Provided data =>
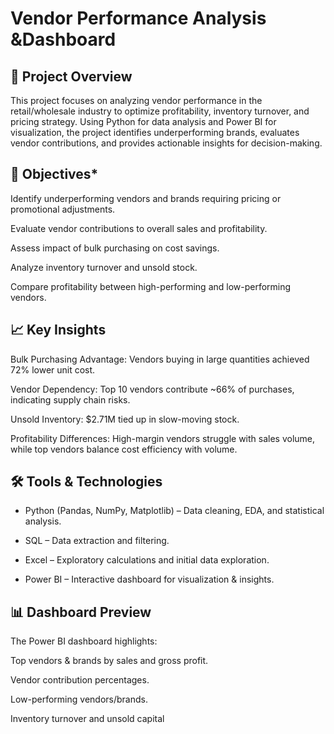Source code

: # Vendor Performance Analysis &Dashboard


## 📌 Project Overview

This project focuses on analyzing vendor performance in the retail/wholesale industry to optimize profitability, inventory turnover, and pricing strategy. Using Python for data analysis and Power BI for visualization, the project identifies underperforming brands, evaluates vendor contributions, and provides actionable insights for decision-making.

## 🎯 Objectives*

Identify underperforming vendors and brands requiring pricing or promotional adjustments.

Evaluate vendor contributions to overall sales and profitability.

Assess impact of bulk purchasing on cost savings.

Analyze inventory turnover and unsold stock.

Compare profitability between high-performing and low-performing vendors.

## 📈 Key Insights

Bulk Purchasing Advantage: Vendors buying in large quantities achieved 72% lower unit cost.

Vendor Dependency: Top 10 vendors contribute ~66% of purchases, indicating supply chain risks.

Unsold Inventory: $2.71M tied up in slow-moving stock.

Profitability Differences: High-margin vendors struggle with sales volume, while top vendors balance cost efficiency with volume.

## 🛠️ Tools & Technologies

- Python (Pandas, NumPy, Matplotlib) – Data cleaning, EDA, and statistical analysis.

- SQL – Data extraction and filtering.

- Excel – Exploratory calculations and initial data exploration.

- Power BI – Interactive dashboard for visualization & insights.

## 📊 Dashboard Preview

The Power BI dashboard highlights:

Top vendors & brands by sales and gross profit.

Vendor contribution percentages.

Low-performing vendors/brands.

Inventory turnover and unsold capital
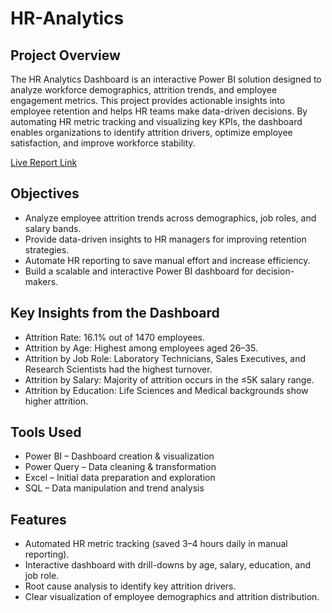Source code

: # HR-Analytics

## Project Overview

The HR Analytics Dashboard is an interactive Power BI solution designed to analyze workforce demographics, attrition trends, and employee engagement metrics. This project provides actionable insights into employee retention and helps HR teams make data-driven decisions.
By automating HR metric tracking and visualizing key KPIs, the dashboard enables organizations to identify attrition drivers, optimize employee satisfaction, and improve workforce stability.

[Live Report Link](https://www.novypro.com/project/business-insights-360-6)

## Objectives

- Analyze employee attrition trends across demographics, job roles, and salary bands.
- Provide data-driven insights to HR managers for improving retention strategies.
- Automate HR reporting to save manual effort and increase efficiency.
- Build a scalable and interactive Power BI dashboard for decision-makers.

## Key Insights from the Dashboard

- Attrition Rate: 16.1% out of 1470 employees.
- Attrition by Age: Highest among employees aged 26–35.
- Attrition by Job Role: Laboratory Technicians, Sales Executives, and Research Scientists had the highest turnover.
- Attrition by Salary: Majority of attrition occurs in the ≤5K salary range.
- Attrition by Education: Life Sciences and Medical backgrounds show higher attrition.

## Tools Used

- Power BI – Dashboard creation & visualization
- Power Query – Data cleaning & transformation
- Excel – Initial data preparation and exploration
- SQL – Data manipulation and trend analysis

## Features

- Automated HR metric tracking (saved 3–4 hours daily in manual reporting).
- Interactive dashboard with drill-downs by age, salary, education, and job role.
- Root cause analysis to identify key attrition drivers.
- Clear visualization of employee demographics and attrition distribution.
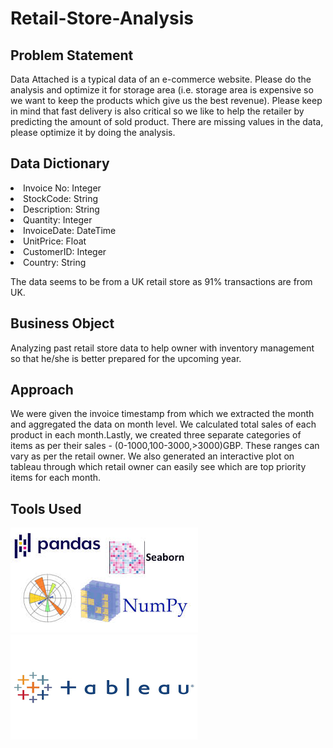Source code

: # Retail-Store-Analysis

## Problem Statement
Data Attached is a typical data of an e-commerce website. Please do the analysis and optimize it for storage area (i.e. storage area is expensive so we want to keep the products which give us the best revenue). Please keep in mind that fast delivery is also critical so we like to help the retailer by predicting the amount of sold product.
There are missing values in the data, please optimize it by doing the analysis.

## Data Dictionary
<li>Invoice No: Integer
<li>StockCode: String
<li>Description: String
<li>Quantity: Integer
<li>InvoiceDate: DateTime
<li>UnitPrice: Float
<li>CustomerID: Integer
<li>Country: String 
  
The data seems to be from a UK retail store as 91% transactions are from UK.


## Business Object
Analyzing past retail store data to help owner with inventory management so that he/she is better prepared for the upcoming year.

## Approach
We were given the invoice timestamp from which we extracted the month and aggregated the data on month level. We calculated total sales of each product in each month.Lastly, we created three separate categories of items as per their sales - (0-1000,100-3000,>3000)GBP. These ranges can vary as per the retail owner.
We also generated an interactive plot on tableau through which retail owner can easily see which are top priority items for each month.

## Tools Used
![alt text](https://github.com/sahil0094/Retail-Store-Analysis/blob/master/Images/Viz.jpg?raw=true)
![alt text](https://github.com/sahil0094/Retail-Store-Analysis/blob/master/Images/tableau.png?raw=true)
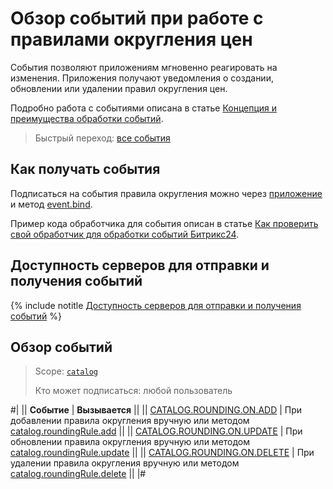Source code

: # Обзор событий при работе с правилами округления цен

События позволяют приложениям мгновенно реагировать на изменения. Приложения получают уведомления о создании, обновлении или удалении правил округления цен.

Подробно работа с событиями описана в статье [Концепция и преимущества обработки событий](../../../events/index.md).

> Быстрый переход: [все события](#all-events)

## Как получать события

Подписаться на события правила округления можно через [приложение](./../../../app-installation/index.md) и метод [event.bind](./../../../events/event-bind.md).

Пример кода обработчика для события описан в статье [Как проверить свой обработчик для обработки событий Битрикс24](../../../events/test-handler.md).

## Доступность серверов для отправки и получения событий

{% include notitle [Доступность серверов для отправки и получения событий](../../../../_includes/events-index.md) %}

## Обзор событий

> Scope: [`catalog`](../../../scopes/permissions.md)
>
> Кто может подписаться: любой пользователь

#|
|| **Событие** | **Вызывается** ||
|| [CATALOG.ROUNDING.ON.ADD](catalog-rounding-on-add.md) | При добавлении правила округления вручную или методом [catalog.roundingRule.add](../catalog-rounding-rule-add.md) ||
|| [CATALOG.ROUNDING.ON.UPDATE](catalog-rounding-on-update.md) | При обновлении правила округления вручную или методом [catalog.roundingRule.update](../catalog-rounding-rule-update.md) ||
|| [CATALOG.ROUNDING.ON.DELETE](catalog-rounding-on-delete.md) | При удалении правила округления вручную или методом [catalog.roundingRule.delete](../catalog-rounding-rule-delete.md) ||
|#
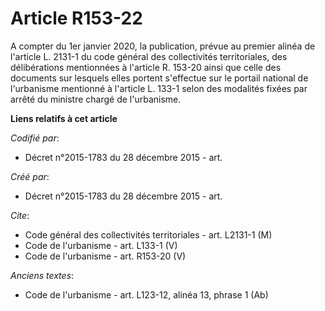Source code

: # Article R153-22

A compter du 1er janvier 2020, la publication, prévue au premier alinéa de l'article L. 2131-1 du code général des
collectivités territoriales, des délibérations mentionnées à l'article R. 153-20 ainsi que celle des documents sur lesquels
elles portent s'effectue sur le portail national de l'urbanisme mentionné à l'article L. 133-1 selon des modalités fixées par
arrêté du ministre chargé de l'urbanisme.

**Liens relatifs à cet article**

_Codifié par_:

  - Décret n°2015-1783 du 28 décembre 2015 - art.

_Créé par_:

  - Décret n°2015-1783 du 28 décembre 2015 - art.

_Cite_:

  - Code général des collectivités territoriales - art. L2131-1 (M)
  - Code de l'urbanisme - art. L133-1 (V)
  - Code de l'urbanisme - art. R153-20 (V)

_Anciens textes_:

  - Code de l'urbanisme - art. L123-12, alinéa 13, phrase 1 (Ab)
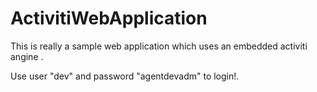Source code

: # ActivitiWebApplication
This is really a sample web application which uses an embedded activiti angine .

Use user "dev" and password "agentdevadm" to login!.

Your goal => Print the data exactly as written, dropping any images it holds.

Task answer =>
Source code

: # Vendor Performance Analysis &Dashboard


## 📌 Project Overview

This project focuses on analyzing vendor performance in the retail/wholesale industry to optimize profitability, inventory turnover, and pricing strategy. Using Python for data analysis and Power BI for visualization, the project identifies underperforming brands, evaluates vendor contributions, and provides actionable insights for decision-making.

## 🎯 Objectives*

Identify underperforming vendors and brands requiring pricing or promotional adjustments.

Evaluate vendor contributions to overall sales and profitability.

Assess impact of bulk purchasing on cost savings.

Analyze inventory turnover and unsold stock.

Compare profitability between high-performing and low-performing vendors.

## 📈 Key Insights

Bulk Purchasing Advantage: Vendors buying in large quantities achieved 72% lower unit cost.

Vendor Dependency: Top 10 vendors contribute ~66% of purchases, indicating supply chain risks.

Unsold Inventory: $2.71M tied up in slow-moving stock.

Profitability Differences: High-margin vendors struggle with sales volume, while top vendors balance cost efficiency with volume.

## 🛠️ Tools & Technologies

- Python (Pandas, NumPy, Matplotlib) – Data cleaning, EDA, and statistical analysis.

- SQL – Data extraction and filtering.

- Excel – Exploratory calculations and initial data exploration.

- Power BI – Interactive dashboard for visualization & insights.

## 📊 Dashboard Preview

The Power BI dashboard highlights:

Top vendors & brands by sales and gross profit.

Vendor contribution percentages.

Low-performing vendors/brands.

Inventory turnover and unsold capital
Source code

: # HR-Analytics

## Project Overview

The HR Analytics Dashboard is an interactive Power BI solution designed to analyze workforce demographics, attrition trends, and employee engagement metrics. This project provides actionable insights into employee retention and helps HR teams make data-driven decisions.
By automating HR metric tracking and visualizing key KPIs, the dashboard enables organizations to identify attrition drivers, optimize employee satisfaction, and improve workforce stability.

[Live Report Link](https://www.novypro.com/project/business-insights-360-6)

## Objectives

- Analyze employee attrition trends across demographics, job roles, and salary bands.
- Provide data-driven insights to HR managers for improving retention strategies.
- Automate HR reporting to save manual effort and increase efficiency.
- Build a scalable and interactive Power BI dashboard for decision-makers.

## Key Insights from the Dashboard

- Attrition Rate: 16.1% out of 1470 employees.
- Attrition by Age: Highest among employees aged 26–35.
- Attrition by Job Role: Laboratory Technicians, Sales Executives, and Research Scientists had the highest turnover.
- Attrition by Salary: Majority of attrition occurs in the ≤5K salary range.
- Attrition by Education: Life Sciences and Medical backgrounds show higher attrition.

## Tools Used

- Power BI – Dashboard creation & visualization
- Power Query – Data cleaning & transformation
- Excel – Initial data preparation and exploration
- SQL – Data manipulation and trend analysis

## Features

- Automated HR metric tracking (saved 3–4 hours daily in manual reporting).
- Interactive dashboard with drill-downs by age, salary, education, and job role.
- Root cause analysis to identify key attrition drivers.
- Clear visualization of employee demographics and attrition distribution.
Source code

: # Retail-Store-Analysis

## Problem Statement
Data Attached is a typical data of an e-commerce website. Please do the analysis and optimize it for storage area (i.e. storage area is expensive so we want to keep the products which give us the best revenue). Please keep in mind that fast delivery is also critical so we like to help the retailer by predicting the amount of sold product.
There are missing values in the data, please optimize it by doing the analysis.

## Data Dictionary
<li>Invoice No: Integer
<li>StockCode: String
<li>Description: String
<li>Quantity: Integer
<li>InvoiceDate: DateTime
<li>UnitPrice: Float
<li>CustomerID: Integer
<li>Country: String 
  
The data seems to be from a UK retail store as 91% transactions are from UK.


## Business Object
Analyzing past retail store data to help owner with inventory management so that he/she is better prepared for the upcoming year.

## Approach
We were given the invoice timestamp from which we extracted the month and aggregated the data on month level. We calculated total sales of each product in each month.Lastly, we created three separate categories of items as per their sales - (0-1000,100-3000,>3000)GBP. These ranges can vary as per the retail owner.
We also generated an interactive plot on tableau through which retail owner can easily see which are top priority items for each month.

## Tools Used
![alt text](https://github.com/sahil0094/Retail-Store-Analysis/blob/master/Images/Viz.jpg?raw=true)
![alt text](https://github.com/sahil0094/Retail-Store-Analysis/blob/master/Images/tableau.png?raw=true)
Source code

: # Обзор событий при работе с правилами округления цен

События позволяют приложениям мгновенно реагировать на изменения. Приложения получают уведомления о создании, обновлении или удалении правил округления цен.

Подробно работа с событиями описана в статье [Концепция и преимущества обработки событий](../../../events/index.md).

> Быстрый переход: [все события](#all-events)

## Как получать события

Подписаться на события правила округления можно через [приложение](./../../../app-installation/index.md) и метод [event.bind](./../../../events/event-bind.md).

Пример кода обработчика для события описан в статье [Как проверить свой обработчик для обработки событий Битрикс24](../../../events/test-handler.md).

## Доступность серверов для отправки и получения событий

{% include notitle [Доступность серверов для отправки и получения событий](../../../../_includes/events-index.md) %}

## Обзор событий

> Scope: [`catalog`](../../../scopes/permissions.md)
>
> Кто может подписаться: любой пользователь

#|
|| **Событие** | **Вызывается** ||
|| [CATALOG.ROUNDING.ON.ADD](catalog-rounding-on-add.md) | При добавлении правила округления вручную или методом [catalog.roundingRule.add](../catalog-rounding-rule-add.md) ||
|| [CATALOG.ROUNDING.ON.UPDATE](catalog-rounding-on-update.md) | При обновлении правила округления вручную или методом [catalog.roundingRule.update](../catalog-rounding-rule-update.md) ||
|| [CATALOG.ROUNDING.ON.DELETE](catalog-rounding-on-delete.md) | При удалении правила округления вручную или методом [catalog.roundingRule.delete](../catalog-rounding-rule-delete.md) ||
|#
Source code

: # Article R153-22

A compter du 1er janvier 2020, la publication, prévue au premier alinéa de l'article L. 2131-1 du code général des
collectivités territoriales, des délibérations mentionnées à l'article R. 153-20 ainsi que celle des documents sur lesquels
elles portent s'effectue sur le portail national de l'urbanisme mentionné à l'article L. 133-1 selon des modalités fixées par
arrêté du ministre chargé de l'urbanisme.

**Liens relatifs à cet article**

_Codifié par_:

  - Décret n°2015-1783 du 28 décembre 2015 - art.

_Créé par_:

  - Décret n°2015-1783 du 28 décembre 2015 - art.

_Cite_:

  - Code général des collectivités territoriales - art. L2131-1 (M)
  - Code de l'urbanisme - art. L133-1 (V)
  - Code de l'urbanisme - art. R153-20 (V)

_Anciens textes_:

  - Code de l'urbanisme - art. L123-12, alinéa 13, phrase 1 (Ab)
Source code

: # ActivitiWebApplication
This is really a sample web application which uses an embedded activiti angine .

Use user "dev" and password "agentdevadm" to login!.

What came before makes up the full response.